Hinton MNIST Dropout in PyTorch

In their classic 2012 paper: Improving neural networks by preventing co-adaptation of feature detectors, Hinton, Srivastava, Krizhevsky, Sutskever and Salakhutdinov showed that using dropout in a feed-forward neural network improved performance significantly. In particular they produced this result for the MNIST dataset:

However, if you try to create this result in PyTorch using modern standards such as the Adam optimiser you may find that recovering the same outcome is not as straight forward as it first appears.

In this post I’m going to recreate their result in PyTorch trying to keep as close as possible to the original methodology.

The Setup

Everything will be done with PyTorch, so we need to start by importing the relevant bits of that library:

import torch
import torch.nn as nn
import torch.nn.functional as F
from torchvision import datasets, transforms

At some point we might also want to use a GPU, so let’s prepare for that:

use_cuda = torch.cuda.is_available()
device = torch.device("cuda" if use_cuda else "cpu")
kwargs = {'num_workers': 1, 'pin_memory': True} if use_cuda else {}
print("Device: ",device)

Now let’s break down the paper, starting with the simple stuff.

The Data

In the paper, they state that they use the 60,000 MNIST training images and 10,000 test images for the training and testing datasets, respectively. They break these datasets into mini-batches of 100 images.

batch_size    = 100       # number of samples per mini-batch

We can then use the PyTorch MNIST dataset to load the data:

transform = transforms.Compose([
    transforms.ToTensor(),
    transforms.Normalize((0.1307,), (0.3081,)),  # MNIST specific normalisation
    torch.flatten])

train_data = datasets.MNIST('data', train=True, download=True, transform=transform)
train_loader = torch.utils.data.DataLoader(train_data, batch_size=batch_size, shuffle=True)

valid_data = datasets.MNIST('data', train=False, transform=transform)
valid_loader = torch.utils.data.DataLoader(valid_data, batch_size=batch_size, shuffle=True)

Note the highlighted line. The Hinton+ paper doesn’t specify what normalisation was used for the MNIST data, so here I’ve adopted the standard mean and variance approach.

The Network

To start with let’s specify a 784-800-800-10 net with optional dropout. The Hinton+ paper doesn’t specify what activation function they used, so I’ve just put in a ReLU.

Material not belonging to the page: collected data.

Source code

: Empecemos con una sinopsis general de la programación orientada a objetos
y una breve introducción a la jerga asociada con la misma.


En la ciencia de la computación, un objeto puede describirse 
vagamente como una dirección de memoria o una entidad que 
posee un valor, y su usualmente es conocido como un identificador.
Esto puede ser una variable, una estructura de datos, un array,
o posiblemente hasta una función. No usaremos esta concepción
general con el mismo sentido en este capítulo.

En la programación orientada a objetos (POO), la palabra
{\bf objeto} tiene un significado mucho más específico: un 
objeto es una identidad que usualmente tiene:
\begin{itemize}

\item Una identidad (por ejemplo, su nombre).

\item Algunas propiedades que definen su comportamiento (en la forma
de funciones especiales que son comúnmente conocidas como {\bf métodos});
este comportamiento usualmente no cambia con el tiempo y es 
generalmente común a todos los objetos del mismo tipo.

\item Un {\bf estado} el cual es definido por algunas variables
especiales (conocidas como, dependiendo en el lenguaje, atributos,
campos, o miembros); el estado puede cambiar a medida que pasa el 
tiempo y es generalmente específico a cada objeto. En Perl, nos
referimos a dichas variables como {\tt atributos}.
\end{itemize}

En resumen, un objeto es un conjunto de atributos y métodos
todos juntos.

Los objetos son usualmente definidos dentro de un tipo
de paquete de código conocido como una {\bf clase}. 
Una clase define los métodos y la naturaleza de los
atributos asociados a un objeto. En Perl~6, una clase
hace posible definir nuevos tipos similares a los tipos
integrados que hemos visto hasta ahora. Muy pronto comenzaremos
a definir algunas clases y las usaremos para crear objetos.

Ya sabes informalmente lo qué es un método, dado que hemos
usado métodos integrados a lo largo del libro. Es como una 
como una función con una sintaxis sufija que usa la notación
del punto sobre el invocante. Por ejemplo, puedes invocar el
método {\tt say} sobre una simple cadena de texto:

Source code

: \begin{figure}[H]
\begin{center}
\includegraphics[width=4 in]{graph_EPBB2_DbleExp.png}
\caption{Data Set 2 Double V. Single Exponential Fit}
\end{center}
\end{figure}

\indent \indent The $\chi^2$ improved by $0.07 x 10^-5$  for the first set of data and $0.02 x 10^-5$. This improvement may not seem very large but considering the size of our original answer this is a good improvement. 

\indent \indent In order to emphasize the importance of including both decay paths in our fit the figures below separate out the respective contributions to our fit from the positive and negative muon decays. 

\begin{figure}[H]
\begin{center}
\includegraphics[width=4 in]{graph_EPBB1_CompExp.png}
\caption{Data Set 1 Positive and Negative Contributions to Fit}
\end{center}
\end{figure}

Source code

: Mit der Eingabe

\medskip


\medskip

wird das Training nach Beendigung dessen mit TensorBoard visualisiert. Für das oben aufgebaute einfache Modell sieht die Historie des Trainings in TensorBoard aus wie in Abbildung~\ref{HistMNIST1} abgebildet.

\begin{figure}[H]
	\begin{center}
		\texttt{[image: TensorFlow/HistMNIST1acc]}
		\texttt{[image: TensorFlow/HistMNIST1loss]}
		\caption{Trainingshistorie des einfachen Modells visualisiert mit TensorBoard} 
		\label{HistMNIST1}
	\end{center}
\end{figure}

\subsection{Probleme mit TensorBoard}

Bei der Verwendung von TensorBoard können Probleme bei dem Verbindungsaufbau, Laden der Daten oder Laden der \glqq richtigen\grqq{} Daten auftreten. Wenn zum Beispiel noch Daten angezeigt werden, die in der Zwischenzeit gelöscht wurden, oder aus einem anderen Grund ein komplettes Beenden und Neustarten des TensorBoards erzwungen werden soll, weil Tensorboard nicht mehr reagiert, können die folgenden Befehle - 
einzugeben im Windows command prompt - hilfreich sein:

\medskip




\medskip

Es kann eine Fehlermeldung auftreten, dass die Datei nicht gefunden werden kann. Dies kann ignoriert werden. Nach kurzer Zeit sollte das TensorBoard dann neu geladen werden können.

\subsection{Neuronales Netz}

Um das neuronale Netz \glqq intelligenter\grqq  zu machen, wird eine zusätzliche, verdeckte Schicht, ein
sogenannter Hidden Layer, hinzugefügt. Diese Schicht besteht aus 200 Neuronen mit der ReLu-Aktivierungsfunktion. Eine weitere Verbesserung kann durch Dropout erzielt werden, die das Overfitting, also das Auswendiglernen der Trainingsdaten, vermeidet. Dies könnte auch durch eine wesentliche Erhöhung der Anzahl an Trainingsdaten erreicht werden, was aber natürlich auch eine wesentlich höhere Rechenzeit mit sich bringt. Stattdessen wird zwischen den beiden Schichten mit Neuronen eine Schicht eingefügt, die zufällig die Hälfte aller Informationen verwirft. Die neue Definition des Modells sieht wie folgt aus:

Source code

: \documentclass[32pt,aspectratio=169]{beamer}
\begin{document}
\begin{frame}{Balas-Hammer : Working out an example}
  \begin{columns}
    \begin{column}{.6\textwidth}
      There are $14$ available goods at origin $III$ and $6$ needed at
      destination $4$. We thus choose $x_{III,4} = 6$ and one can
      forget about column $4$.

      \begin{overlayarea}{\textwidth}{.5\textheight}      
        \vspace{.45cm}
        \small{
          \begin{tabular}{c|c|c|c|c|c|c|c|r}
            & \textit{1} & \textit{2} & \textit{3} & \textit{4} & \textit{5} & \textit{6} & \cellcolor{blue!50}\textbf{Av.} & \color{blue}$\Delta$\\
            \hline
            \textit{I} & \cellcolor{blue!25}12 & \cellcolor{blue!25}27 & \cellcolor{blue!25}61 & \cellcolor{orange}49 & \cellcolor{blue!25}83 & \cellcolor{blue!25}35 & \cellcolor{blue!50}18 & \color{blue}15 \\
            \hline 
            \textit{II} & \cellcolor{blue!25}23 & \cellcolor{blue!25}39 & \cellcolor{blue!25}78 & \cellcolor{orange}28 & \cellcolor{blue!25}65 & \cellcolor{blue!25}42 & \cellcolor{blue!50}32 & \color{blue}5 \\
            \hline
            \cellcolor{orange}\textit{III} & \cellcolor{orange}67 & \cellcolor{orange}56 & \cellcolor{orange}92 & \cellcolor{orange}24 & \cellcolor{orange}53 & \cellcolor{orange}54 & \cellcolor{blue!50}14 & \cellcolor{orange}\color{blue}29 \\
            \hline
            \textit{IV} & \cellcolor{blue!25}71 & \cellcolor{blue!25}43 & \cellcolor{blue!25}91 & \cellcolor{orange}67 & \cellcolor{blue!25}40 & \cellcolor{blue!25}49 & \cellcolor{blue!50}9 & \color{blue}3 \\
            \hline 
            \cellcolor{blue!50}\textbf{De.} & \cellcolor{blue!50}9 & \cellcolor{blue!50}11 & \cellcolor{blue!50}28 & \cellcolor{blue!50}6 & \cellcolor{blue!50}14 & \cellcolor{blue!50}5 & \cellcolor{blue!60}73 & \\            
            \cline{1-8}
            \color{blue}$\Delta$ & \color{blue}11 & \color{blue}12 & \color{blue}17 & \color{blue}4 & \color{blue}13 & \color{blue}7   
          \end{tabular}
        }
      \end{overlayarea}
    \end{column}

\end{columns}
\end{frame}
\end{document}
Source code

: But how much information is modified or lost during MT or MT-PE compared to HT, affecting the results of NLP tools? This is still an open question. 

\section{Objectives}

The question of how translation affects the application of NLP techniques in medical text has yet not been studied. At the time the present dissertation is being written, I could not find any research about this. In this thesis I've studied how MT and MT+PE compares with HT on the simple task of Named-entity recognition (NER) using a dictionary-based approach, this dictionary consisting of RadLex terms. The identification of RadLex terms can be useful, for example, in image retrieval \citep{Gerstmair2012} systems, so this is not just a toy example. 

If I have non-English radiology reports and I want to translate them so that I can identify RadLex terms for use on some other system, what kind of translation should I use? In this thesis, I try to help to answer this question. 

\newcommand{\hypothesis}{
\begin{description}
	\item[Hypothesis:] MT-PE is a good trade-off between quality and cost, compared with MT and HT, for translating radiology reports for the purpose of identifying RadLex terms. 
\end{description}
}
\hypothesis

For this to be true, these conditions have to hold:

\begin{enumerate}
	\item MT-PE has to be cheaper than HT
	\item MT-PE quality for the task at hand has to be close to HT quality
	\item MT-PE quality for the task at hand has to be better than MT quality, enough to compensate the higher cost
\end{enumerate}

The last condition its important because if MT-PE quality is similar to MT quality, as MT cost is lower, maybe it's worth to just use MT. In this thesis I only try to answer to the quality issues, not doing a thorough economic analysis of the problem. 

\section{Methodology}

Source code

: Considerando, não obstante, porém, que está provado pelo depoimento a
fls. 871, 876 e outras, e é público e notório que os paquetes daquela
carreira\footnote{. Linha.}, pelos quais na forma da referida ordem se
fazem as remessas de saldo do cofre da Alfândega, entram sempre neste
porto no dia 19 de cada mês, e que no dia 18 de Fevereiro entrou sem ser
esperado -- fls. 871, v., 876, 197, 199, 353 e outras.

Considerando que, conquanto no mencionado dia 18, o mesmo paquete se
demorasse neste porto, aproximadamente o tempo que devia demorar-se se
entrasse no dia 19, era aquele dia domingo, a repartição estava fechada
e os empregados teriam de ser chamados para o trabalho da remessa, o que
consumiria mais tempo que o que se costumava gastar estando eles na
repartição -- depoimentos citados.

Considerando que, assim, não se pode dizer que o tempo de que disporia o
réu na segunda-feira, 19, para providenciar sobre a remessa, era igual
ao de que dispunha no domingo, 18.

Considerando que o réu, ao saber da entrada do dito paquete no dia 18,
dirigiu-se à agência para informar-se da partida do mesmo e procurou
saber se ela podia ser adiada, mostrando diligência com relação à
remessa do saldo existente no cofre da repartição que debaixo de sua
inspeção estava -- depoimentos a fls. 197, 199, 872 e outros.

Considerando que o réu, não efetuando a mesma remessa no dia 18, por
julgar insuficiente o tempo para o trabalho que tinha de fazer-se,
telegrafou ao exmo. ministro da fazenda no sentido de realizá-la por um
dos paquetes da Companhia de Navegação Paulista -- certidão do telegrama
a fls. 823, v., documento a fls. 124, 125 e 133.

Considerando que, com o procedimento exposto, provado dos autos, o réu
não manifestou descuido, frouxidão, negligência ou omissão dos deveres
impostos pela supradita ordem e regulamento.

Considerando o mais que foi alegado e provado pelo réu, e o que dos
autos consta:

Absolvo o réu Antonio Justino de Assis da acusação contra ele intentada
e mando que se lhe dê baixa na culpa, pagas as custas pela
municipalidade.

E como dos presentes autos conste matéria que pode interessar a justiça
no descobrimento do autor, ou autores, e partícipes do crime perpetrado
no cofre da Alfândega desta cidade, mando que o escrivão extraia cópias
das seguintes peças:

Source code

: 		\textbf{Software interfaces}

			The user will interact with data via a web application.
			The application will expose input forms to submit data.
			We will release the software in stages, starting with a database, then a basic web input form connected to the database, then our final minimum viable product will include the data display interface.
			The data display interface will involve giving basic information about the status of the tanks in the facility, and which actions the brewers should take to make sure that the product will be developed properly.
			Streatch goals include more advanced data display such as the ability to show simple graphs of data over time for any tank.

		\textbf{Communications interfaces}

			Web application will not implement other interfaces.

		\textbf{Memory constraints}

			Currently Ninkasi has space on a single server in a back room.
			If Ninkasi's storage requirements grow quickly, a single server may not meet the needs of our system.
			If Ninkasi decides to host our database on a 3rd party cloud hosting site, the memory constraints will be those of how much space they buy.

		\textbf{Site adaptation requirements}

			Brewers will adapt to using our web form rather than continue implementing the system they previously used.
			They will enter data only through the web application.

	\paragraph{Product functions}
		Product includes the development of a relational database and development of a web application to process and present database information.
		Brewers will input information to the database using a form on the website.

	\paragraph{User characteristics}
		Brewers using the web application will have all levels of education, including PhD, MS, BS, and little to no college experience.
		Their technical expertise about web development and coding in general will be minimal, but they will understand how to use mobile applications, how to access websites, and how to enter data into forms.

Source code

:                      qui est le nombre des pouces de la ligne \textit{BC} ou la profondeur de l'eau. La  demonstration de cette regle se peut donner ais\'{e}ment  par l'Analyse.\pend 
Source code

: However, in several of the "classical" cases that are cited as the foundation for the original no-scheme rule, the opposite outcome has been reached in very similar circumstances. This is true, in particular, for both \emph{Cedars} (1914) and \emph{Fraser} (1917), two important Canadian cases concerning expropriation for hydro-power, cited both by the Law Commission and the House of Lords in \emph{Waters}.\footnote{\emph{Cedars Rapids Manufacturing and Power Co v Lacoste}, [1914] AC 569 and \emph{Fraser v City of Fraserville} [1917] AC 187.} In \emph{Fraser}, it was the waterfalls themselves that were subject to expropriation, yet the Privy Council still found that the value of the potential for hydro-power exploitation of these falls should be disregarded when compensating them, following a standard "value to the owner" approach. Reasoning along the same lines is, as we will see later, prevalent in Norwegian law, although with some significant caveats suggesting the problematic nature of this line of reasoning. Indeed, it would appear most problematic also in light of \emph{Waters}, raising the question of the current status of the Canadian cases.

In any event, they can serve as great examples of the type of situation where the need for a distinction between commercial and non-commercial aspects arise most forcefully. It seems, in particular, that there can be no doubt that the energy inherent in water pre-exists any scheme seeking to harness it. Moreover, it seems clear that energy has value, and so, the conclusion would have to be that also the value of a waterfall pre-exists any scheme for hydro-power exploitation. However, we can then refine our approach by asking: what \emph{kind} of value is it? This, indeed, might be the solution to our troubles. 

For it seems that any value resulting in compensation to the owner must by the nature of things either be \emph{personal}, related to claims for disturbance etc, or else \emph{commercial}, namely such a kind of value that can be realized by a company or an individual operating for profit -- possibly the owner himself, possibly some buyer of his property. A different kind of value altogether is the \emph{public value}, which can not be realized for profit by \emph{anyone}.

class Classifier_MLP(nn.Module):
    def __init__(self, in_dim, hidden_dim, out_dim, hidden_drop=0.0, input_drop=0.0):
        super().__init__()
        self.h1  = nn.Linear(in_dim, hidden_dim)
        self.h2  = nn.Linear(hidden_dim, hidden_dim)
        self.out = nn.Linear(hidden_dim, out_dim)
        self.dr1 = nn.Dropout(p=hidden_drop)
        self.dr2 = nn.Dropout(p=input_drop)
        
        # weight initialisation:
        # following: https://arxiv.org/pdf/1207.0580.pdf (Appendix A)
        for m in self.modules():
            if isinstance(m, nn.Linear):
                nn.init.normal_(m.weight, 0, 0.01)
                nn.init.constant_(m.bias, 0)


    def forward(self, x):
        
        x = self.dr2(x)
        x = F.relu(self.h1(x))
        x = self.dr1(x)
        x = F.relu(self.h2(x))
        x = self.dr1(x)
        x = self.out(x)
        
        return x, F.softmax(x,dim=1)

Note the weight initialisation in lines 10-16. This follows the Hinton+ paper, which states:

Weights are initialzed to small random values drawn from a zero-mean normal distribution with standard deviation 0.01.” [sic]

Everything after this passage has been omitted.